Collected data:
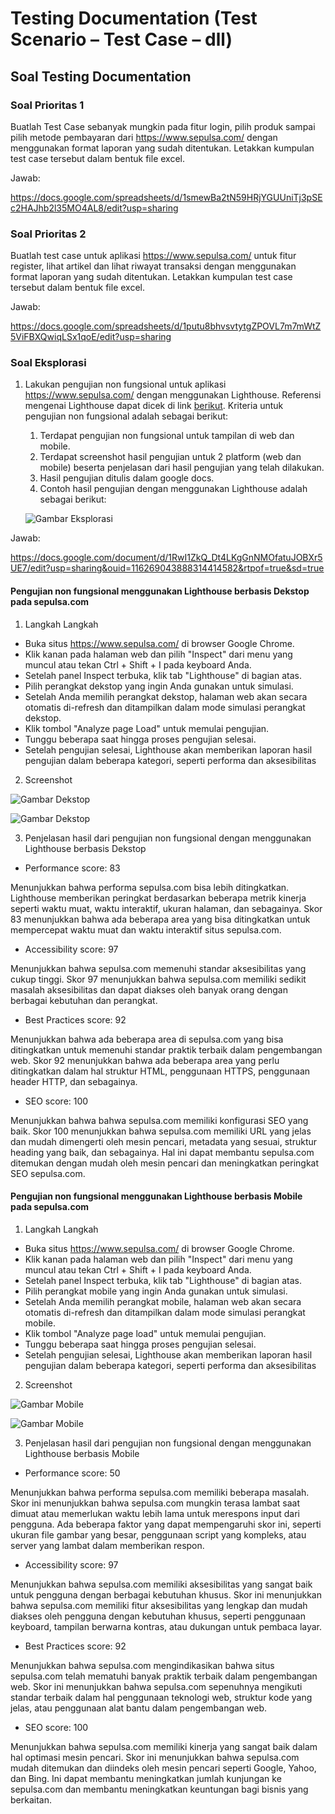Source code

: # Testing Documentation (Test Scenario – Test Case – dll)

## Soal Testing Documentation

### Soal Prioritas 1
Buatlah Test Case sebanyak mungkin pada fitur login, pilih produk sampai pilih metode pembayaran dari https://www.sepulsa.com/ dengan menggunakan format laporan yang sudah ditentukan. Letakkan kumpulan test case tersebut dalam bentuk file excel.

Jawab:

https://docs.google.com/spreadsheets/d/1smewBa2tN59HRjYGUUniTj3pSEc2HAJhb2l35MO4AL8/edit?usp=sharing 

### Soal Prioritas 2
Buatlah test case untuk aplikasi https://www.sepulsa.com/ untuk fitur register, lihat artikel dan lihat riwayat transaksi dengan menggunakan format laporan yang sudah ditentukan. Letakkan kumpulan test case tersebut dalam bentuk file excel.

Jawab:

https://docs.google.com/spreadsheets/d/1putu8bhvsvtytgZPOVL7m7mWtZ5ViFBXQwiqLSx1qoE/edit?usp=sharing 

### Soal Eksplorasi
1. Lakukan pengujian non fungsional untuk aplikasi https://www.sepulsa.com/ dengan menggunakan Lighthouse. Referensi mengenai Lighthouse dapat dicek di link [berikut](https://developer.chrome.com/docs/lighthouse/overview/). Kriteria untuk pengujian non fungsional adalah sebagai berikut:

    1. Terdapat pengujian non fungsional untuk tampilan di web dan mobile.
    2. Terdapat screenshot hasil pengujian untuk 2 platform (web dan mobile) beserta penjelasan dari hasil pengujian yang telah dilakukan.
    3. Hasil pengujian ditulis dalam google docs.
    4. Contoh hasil pengujian dengan menggunakan Lighthouse adalah sebagai berikut:

    ![Gambar Eksplorasi](https://github.com/TasyaFitriaAnggraini/QE_Tasya-Fitria-Anggraini/blob/main/4_Testing%20Documentation%20(Test%20Scenario%20%E2%80%93%20Test%20Case%20%E2%80%93%20dll)/Screenshot/Soal%20Eksplorasi/221096394-bc61f6ad-c609-4661-8ae5-fb2ab0bb2b70.png)

Jawab:

https://docs.google.com/document/d/1RwI1ZkQ_Dt4LKgGnNMOfatuJOBXr5UE7/edit?usp=sharing&ouid=116269043888314414582&rtpof=true&sd=true

#### Pengujian non fungsional menggunakan Lighthouse berbasis Dekstop pada sepulsa.com

1.  Langkah Langkah

-   Buka situs https://www.sepulsa.com/ di browser Google Chrome.
-   Klik kanan pada halaman web dan pilih "Inspect" dari menu yang muncul atau tekan Ctrl + Shift + I pada keyboard Anda.
-   Setelah panel Inspect terbuka, klik tab "Lighthouse" di bagian atas.
-   Pilih perangkat dekstop yang ingin Anda gunakan untuk simulasi.
-   Setelah Anda memilih perangkat dekstop, halaman web akan secara otomatis di-refresh dan ditampilkan dalam mode simulasi perangkat dekstop.
-   Klik tombol "Analyze page Load" untuk memulai pengujian.
-   Tunggu beberapa saat hingga proses pengujian selesai.
-   Setelah pengujian selesai, Lighthouse akan memberikan laporan hasil pengujian dalam beberapa kategori, seperti performa dan aksesibilitas

2.  Screenshot

![Gambar Dekstop](https://github.com/TasyaFitriaAnggraini/QE_Tasya-Fitria-Anggraini/blob/main/4_Testing%20Documentation%20(Test%20Scenario%20%E2%80%93%20Test%20Case%20%E2%80%93%20dll)/Screenshot/Soal%20Eksplorasi/Screenshot%202023-08-23%20170940.png)

![Gambar Dekstop](https://github.com/TasyaFitriaAnggraini/QE_Tasya-Fitria-Anggraini/blob/main/4_Testing%20Documentation%20(Test%20Scenario%20%E2%80%93%20Test%20Case%20%E2%80%93%20dll)/Screenshot/Soal%20Eksplorasi/Screenshot%202023-08-23%20171120.png)

3.  Penjelasan hasil dari pengujian non fungsional dengan menggunakan Lighthouse berbasis Dekstop

-   Performance score: 83

Menunjukkan bahwa performa sepulsa.com bisa lebih ditingkatkan. Lighthouse memberikan peringkat berdasarkan beberapa metrik kinerja seperti waktu muat, waktu interaktif, ukuran halaman, dan sebagainya. Skor 83 menunjukkan bahwa ada beberapa area yang bisa ditingkatkan untuk mempercepat waktu muat dan waktu interaktif situs sepulsa.com.

-   Accessibility score: 97

Menunjukkan bahwa sepulsa.com memenuhi standar aksesibilitas yang cukup tinggi. Skor 97 menunjukkan bahwa sepulsa.com memiliki sedikit masalah aksesibilitas dan dapat diakses oleh banyak orang dengan berbagai kebutuhan dan perangkat.

-   Best Practices score: 92

Menunjukkan bahwa ada beberapa area di sepulsa.com yang bisa ditingkatkan untuk memenuhi standar praktik terbaik dalam pengembangan web. Skor 92 menunjukkan bahwa ada beberapa area yang perlu ditingkatkan dalam hal struktur HTML, penggunaan HTTPS, penggunaan header HTTP, dan sebagainya.

-   SEO score: 100

Menunjukkan bahwa bahwa sepulsa.com memiliki konfigurasi SEO yang baik. Skor 100 menunjukkan bahwa sepulsa.com memiliki URL yang jelas dan mudah dimengerti oleh mesin pencari, metadata yang sesuai, struktur heading yang baik, dan sebagainya. Hal ini dapat membantu sepulsa.com ditemukan dengan mudah oleh mesin pencari dan meningkatkan peringkat SEO sepulsa.com.

#### Pengujian non fungsional menggunakan Lighthouse berbasis Mobile pada sepulsa.com

1. Langkah Langkah

-   Buka situs https://www.sepulsa.com/ di browser Google Chrome.
-   Klik kanan pada halaman web dan pilih "Inspect" dari menu yang muncul atau tekan Ctrl + Shift + I pada keyboard Anda.
-   Setelah panel Inspect terbuka, klik tab "Lighthouse" di bagian atas.
-   Pilih perangkat mobile yang ingin Anda gunakan untuk simulasi.
-   Setelah Anda memilih perangkat mobile, halaman web akan secara otomatis di-refresh dan ditampilkan dalam mode simulasi perangkat mobile.
-   Klik tombol "Analyze page load" untuk memulai pengujian.
-   Tunggu beberapa saat hingga proses pengujian selesai.
-   Setelah pengujian selesai, Lighthouse akan memberikan laporan hasil pengujian dalam beberapa kategori, seperti performa dan aksesibilitas

2.  Screenshot

![Gambar Mobile](https://github.com/TasyaFitriaAnggraini/QE_Tasya-Fitria-Anggraini/blob/main/4_Testing%20Documentation%20(Test%20Scenario%20%E2%80%93%20Test%20Case%20%E2%80%93%20dll)/Screenshot/Soal%20Eksplorasi/Screenshot%202023-08-23%20183356.png)

![Gambar Mobile](https://github.com/TasyaFitriaAnggraini/QE_Tasya-Fitria-Anggraini/blob/main/4_Testing%20Documentation%20(Test%20Scenario%20%E2%80%93%20Test%20Case%20%E2%80%93%20dll)/Screenshot/Soal%20Eksplorasi/Screenshot%202023-08-23%20183452.png)

3.  Penjelasan hasil dari pengujian non fungsional dengan menggunakan Lighthouse berbasis Mobile

-   Performance score: 50

Menunjukkan bahwa performa sepulsa.com memiliki beberapa masalah. Skor ini menunjukkan bahwa sepulsa.com mungkin terasa lambat saat dimuat atau memerlukan waktu lebih lama untuk merespons input dari pengguna. Ada beberapa faktor yang dapat mempengaruhi skor ini, seperti ukuran file gambar yang besar, penggunaan script yang kompleks, atau server yang lambat dalam memberikan respon.

-   Accessibility score: 97

Menunjukkan bahwa sepulsa.com memiliki aksesibilitas yang sangat baik untuk pengguna dengan berbagai kebutuhan khusus. Skor ini menunjukkan bahwa sepulsa.com memiliki fitur aksesibilitas yang lengkap dan mudah diakses oleh pengguna dengan kebutuhan khusus, seperti penggunaan keyboard, tampilan berwarna kontras, atau dukungan untuk pembaca layar.

-   Best Practices score: 92

Menunjukkan bahwa sepulsa.com mengindikasikan bahwa situs sepulsa.com telah mematuhi banyak praktik terbaik dalam pengembangan web. Skor ini menunjukkan bahwa sepulsa.com sepenuhnya mengikuti standar terbaik dalam hal penggunaan teknologi web, struktur kode yang jelas, atau penggunaan alat bantu dalam pengembangan web.

-   SEO score: 100

Menunjukkan bahwa sepulsa.com memiliki kinerja yang sangat baik dalam hal optimasi mesin pencari. Skor ini menunjukkan bahwa sepulsa.com mudah ditemukan dan diindeks oleh mesin pencari seperti Google, Yahoo, dan Bing. Ini dapat membantu meningkatkan jumlah kunjungan ke sepulsa.com dan membantu meningkatkan keuntungan bagi bisnis yang berkaitan.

__DESCRIPTION OF THE TASK__: Collect the lines of the data that carry the word "ingin".

__RESPONSE TO THIS EXERCISE__:
-   Pilih perangkat dekstop yang ingin Anda gunakan untuk simulasi.
-   Pilih perangkat mobile yang ingin Anda gunakan untuk simulasi.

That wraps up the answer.